García me despertaba una curiosidad morbosa. El hombre se aproximaba estrambóticamente a tenerlo todo. A modo de experimento, aproveché cada fin de semana para hacerle un pedido: clips, semillas de lechuga, barómetro, aguja curva de sutura, pintura al óleo. Le pedí tampones, a pesar de que su última mujer se había ido meses atrás. Un reóstato, un mapa de sudáfrica, agujas de tejer número 5, kerosene. Tenía todo.

Un día me mostró el artefacto que estaba construyendo en el garage. Quería potabilizar el agua por sus propios medios:
- Pero... ¿para qué? -pregunté.
- ¿Cómo para qué? Siempre hay que estar preparado para cualquier cosa.
- ¡Pero usted se está preparando para el fin del mundo! -exclamé.
Di por resuelto el enigma García. Era un superviviente. Los años pasaron y no pensé más en él, hasta esa noche.

Sonaron dos balazos del otro lado de la pared, en la casa de García. El silencio que siguió fue muy extraño, poblado de cosas raras, como si yo estuviera alucinando. Miré el techo. Vi dibujos y sombras que nunca había visto. Después escuché un llanto de mujer que también parecía una alucinación.

Cuando llegó la policía el mundo pareció volver a girar y salí a la vereda. La mujer seguía llorando. Me di cuenta, como si hubiera estado años en otro mundo, de que esta era como la sexta mujer que escuchaba llorar a través de la medianera. Nunca me preocupé. Todas duraban poco.

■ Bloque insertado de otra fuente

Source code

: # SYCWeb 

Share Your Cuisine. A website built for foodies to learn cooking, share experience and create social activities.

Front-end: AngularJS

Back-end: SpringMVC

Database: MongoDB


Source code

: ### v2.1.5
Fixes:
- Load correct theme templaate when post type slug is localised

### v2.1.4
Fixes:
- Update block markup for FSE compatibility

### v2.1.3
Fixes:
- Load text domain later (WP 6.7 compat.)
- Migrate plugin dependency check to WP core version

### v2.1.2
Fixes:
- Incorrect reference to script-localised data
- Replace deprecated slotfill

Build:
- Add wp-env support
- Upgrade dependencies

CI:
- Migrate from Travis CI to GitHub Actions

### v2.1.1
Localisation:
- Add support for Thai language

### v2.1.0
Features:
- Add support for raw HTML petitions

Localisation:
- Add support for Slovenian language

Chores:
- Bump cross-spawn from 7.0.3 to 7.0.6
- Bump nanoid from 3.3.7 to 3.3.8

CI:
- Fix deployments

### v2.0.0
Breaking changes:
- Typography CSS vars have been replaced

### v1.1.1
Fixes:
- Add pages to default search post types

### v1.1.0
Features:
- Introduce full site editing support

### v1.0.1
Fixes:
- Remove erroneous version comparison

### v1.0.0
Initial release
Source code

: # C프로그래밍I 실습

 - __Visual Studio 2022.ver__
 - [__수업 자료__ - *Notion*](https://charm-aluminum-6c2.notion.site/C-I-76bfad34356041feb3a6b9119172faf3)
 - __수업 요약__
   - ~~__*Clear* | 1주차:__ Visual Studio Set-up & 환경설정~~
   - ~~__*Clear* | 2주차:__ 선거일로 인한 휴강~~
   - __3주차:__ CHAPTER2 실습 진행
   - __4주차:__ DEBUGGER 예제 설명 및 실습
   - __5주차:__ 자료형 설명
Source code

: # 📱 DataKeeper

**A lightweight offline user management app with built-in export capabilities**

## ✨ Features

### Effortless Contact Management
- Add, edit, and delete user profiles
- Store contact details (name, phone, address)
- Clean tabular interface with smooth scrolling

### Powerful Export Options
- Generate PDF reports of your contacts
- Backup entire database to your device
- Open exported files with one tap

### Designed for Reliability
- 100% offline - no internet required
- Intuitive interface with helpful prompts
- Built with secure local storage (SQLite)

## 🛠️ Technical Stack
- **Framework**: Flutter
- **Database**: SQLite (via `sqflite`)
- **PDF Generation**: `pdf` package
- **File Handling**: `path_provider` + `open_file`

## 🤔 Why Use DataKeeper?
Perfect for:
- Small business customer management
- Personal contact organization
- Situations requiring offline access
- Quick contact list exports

Desde la vereda vi con ojos nuevos, como viendo por primera vez, en qué se había convertido la casa de García. El jardín excavado, paredes a medio derrumbar, sombrías construcciones semi enterradas, alambres electrificados. Era un campo de guerra.

García, todo serenidad y templanza, explicaba a los policias que había sacrificado a Lula, la perra de su mujer. Era necesario. Se había vuelto desobediente y un animal desobediente es peligroso.

El viento movía la copa de los árboles y yo tuve un escalofrío. Me sentí desprotegida y engañada. García no era un sobreviviente que temía la destrucción. Era el destructor.